Work instruction: Gather every line from the entries below that includes "cuenta".

(Records from a data collection)
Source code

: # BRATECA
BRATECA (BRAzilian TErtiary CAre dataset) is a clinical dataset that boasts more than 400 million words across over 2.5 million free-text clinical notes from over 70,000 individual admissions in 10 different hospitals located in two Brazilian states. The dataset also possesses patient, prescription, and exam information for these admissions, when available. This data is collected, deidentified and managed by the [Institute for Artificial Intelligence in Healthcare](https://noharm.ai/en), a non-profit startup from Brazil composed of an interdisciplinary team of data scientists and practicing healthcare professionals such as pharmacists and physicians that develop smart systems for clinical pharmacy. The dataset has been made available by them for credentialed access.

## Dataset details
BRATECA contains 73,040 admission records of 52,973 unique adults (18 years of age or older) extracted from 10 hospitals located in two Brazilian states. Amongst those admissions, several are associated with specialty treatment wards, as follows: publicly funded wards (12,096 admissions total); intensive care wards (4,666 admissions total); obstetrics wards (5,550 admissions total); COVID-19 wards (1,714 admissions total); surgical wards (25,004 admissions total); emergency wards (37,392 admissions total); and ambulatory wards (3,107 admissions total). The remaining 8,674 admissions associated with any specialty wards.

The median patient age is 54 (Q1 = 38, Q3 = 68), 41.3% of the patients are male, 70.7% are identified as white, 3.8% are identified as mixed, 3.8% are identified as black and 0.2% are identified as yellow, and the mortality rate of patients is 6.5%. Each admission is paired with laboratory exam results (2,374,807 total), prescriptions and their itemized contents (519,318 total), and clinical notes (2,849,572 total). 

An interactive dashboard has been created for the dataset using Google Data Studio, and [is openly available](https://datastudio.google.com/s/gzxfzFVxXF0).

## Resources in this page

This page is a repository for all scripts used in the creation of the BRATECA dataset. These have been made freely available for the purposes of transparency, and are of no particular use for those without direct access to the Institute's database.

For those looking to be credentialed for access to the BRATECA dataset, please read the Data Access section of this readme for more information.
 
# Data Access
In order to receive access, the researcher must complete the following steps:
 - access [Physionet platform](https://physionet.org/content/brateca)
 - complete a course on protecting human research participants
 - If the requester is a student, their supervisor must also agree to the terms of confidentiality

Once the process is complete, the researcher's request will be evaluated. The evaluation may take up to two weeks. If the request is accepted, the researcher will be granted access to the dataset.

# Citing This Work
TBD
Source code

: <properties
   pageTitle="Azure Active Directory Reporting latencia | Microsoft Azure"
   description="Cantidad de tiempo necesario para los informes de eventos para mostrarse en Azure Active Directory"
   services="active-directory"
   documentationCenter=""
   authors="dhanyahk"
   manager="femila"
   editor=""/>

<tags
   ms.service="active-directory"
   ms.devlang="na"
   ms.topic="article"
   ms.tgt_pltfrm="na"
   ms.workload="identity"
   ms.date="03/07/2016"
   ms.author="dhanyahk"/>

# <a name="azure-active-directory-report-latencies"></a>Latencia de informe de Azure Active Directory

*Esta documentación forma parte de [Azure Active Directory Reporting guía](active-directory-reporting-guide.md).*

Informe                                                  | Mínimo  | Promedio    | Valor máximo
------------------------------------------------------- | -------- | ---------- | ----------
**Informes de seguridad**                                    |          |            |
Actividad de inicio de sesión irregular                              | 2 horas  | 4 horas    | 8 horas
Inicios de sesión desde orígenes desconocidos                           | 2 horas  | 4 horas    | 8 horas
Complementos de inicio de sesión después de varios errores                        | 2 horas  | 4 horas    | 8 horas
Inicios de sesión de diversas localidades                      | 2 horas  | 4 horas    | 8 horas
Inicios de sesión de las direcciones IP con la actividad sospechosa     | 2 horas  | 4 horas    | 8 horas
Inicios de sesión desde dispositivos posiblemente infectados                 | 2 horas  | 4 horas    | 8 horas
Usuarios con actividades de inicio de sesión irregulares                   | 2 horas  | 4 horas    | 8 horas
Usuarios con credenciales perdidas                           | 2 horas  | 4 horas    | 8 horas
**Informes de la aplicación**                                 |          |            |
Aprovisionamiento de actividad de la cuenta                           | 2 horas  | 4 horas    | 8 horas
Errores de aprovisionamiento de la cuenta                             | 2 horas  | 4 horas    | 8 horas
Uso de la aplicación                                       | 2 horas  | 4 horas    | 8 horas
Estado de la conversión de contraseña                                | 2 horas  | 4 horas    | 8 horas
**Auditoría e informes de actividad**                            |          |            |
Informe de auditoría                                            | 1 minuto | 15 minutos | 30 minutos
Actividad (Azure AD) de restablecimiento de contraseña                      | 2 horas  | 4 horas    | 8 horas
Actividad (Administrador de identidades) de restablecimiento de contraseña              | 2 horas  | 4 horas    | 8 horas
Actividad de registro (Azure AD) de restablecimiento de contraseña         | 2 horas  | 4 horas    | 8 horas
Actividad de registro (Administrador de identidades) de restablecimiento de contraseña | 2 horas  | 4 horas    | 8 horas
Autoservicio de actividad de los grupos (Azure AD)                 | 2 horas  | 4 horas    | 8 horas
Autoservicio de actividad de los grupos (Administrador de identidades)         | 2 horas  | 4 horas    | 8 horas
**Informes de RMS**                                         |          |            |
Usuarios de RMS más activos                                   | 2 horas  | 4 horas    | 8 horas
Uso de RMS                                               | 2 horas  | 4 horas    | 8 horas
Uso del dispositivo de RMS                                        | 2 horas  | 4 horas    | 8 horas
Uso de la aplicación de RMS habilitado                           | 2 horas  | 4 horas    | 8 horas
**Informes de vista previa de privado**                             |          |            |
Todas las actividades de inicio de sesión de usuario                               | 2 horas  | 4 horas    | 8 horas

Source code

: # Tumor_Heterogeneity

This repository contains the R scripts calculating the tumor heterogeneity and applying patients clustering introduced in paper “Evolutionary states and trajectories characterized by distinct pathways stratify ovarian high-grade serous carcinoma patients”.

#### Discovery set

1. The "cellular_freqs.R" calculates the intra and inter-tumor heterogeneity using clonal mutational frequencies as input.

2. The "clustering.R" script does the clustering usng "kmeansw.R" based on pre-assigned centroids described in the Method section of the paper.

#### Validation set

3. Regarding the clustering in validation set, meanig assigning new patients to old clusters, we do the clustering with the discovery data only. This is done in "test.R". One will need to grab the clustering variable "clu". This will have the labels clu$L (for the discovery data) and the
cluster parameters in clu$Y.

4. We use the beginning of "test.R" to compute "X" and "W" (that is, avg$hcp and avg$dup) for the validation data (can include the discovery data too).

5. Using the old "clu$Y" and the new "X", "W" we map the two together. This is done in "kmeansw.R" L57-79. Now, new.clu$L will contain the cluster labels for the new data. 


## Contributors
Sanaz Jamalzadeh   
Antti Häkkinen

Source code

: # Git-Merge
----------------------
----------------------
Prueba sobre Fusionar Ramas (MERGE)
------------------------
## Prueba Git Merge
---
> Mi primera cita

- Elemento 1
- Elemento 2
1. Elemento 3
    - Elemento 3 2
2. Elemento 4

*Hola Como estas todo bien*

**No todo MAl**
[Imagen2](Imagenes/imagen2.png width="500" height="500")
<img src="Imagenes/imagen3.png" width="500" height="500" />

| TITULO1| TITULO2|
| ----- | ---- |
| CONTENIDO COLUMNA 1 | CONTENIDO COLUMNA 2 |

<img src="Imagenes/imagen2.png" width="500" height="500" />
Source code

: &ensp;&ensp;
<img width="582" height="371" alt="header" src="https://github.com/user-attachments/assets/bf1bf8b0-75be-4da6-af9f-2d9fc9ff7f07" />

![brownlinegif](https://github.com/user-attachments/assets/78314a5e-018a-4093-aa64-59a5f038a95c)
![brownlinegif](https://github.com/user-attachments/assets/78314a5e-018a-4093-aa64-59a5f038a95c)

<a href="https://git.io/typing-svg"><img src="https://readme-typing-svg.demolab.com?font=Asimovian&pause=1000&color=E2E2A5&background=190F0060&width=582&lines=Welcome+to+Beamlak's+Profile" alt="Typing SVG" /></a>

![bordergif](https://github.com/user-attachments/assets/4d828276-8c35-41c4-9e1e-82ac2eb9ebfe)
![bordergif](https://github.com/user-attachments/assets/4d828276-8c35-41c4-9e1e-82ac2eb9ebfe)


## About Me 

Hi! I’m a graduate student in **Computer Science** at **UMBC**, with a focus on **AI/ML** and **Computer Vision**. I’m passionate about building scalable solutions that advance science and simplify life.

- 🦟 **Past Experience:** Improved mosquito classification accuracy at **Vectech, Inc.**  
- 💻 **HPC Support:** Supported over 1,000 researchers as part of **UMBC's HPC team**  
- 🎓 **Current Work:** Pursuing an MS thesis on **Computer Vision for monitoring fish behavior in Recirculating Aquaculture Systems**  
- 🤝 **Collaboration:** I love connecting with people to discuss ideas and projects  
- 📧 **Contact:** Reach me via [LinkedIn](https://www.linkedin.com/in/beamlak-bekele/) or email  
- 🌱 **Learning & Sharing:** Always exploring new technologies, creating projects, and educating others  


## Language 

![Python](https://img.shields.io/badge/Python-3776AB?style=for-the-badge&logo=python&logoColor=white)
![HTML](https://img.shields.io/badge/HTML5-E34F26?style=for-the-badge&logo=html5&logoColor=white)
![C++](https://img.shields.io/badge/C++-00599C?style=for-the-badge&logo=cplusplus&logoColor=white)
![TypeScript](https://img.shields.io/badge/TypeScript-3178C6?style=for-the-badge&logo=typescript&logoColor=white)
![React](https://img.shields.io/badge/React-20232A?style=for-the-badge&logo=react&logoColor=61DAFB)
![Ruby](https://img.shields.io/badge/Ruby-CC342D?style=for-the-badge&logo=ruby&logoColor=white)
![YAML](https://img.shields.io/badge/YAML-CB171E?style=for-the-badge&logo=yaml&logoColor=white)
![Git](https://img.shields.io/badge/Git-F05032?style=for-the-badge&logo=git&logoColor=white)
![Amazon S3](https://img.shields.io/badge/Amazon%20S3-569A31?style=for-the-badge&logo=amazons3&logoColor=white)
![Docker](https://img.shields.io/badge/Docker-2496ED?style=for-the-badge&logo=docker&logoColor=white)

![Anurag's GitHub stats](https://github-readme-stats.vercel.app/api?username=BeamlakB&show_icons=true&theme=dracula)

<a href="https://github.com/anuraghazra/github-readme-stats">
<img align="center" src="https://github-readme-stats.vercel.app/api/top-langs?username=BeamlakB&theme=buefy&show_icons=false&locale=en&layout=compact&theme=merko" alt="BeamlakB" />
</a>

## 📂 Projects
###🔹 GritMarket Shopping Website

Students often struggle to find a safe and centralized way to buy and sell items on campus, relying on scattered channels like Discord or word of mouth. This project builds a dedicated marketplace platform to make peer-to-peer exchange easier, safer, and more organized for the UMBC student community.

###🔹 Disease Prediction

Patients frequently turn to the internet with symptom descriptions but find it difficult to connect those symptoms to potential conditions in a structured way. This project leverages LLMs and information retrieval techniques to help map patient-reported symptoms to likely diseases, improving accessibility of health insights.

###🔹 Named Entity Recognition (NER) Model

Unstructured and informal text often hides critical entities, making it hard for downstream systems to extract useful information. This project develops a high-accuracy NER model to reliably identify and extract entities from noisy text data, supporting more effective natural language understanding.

Solution below:
Aprovisionamiento de actividad de la cuenta                           | 2 horas  | 4 horas    | 8 horas
Errores de aprovisionamiento de la cuenta                             | 2 horas  | 4 horas    | 8 horas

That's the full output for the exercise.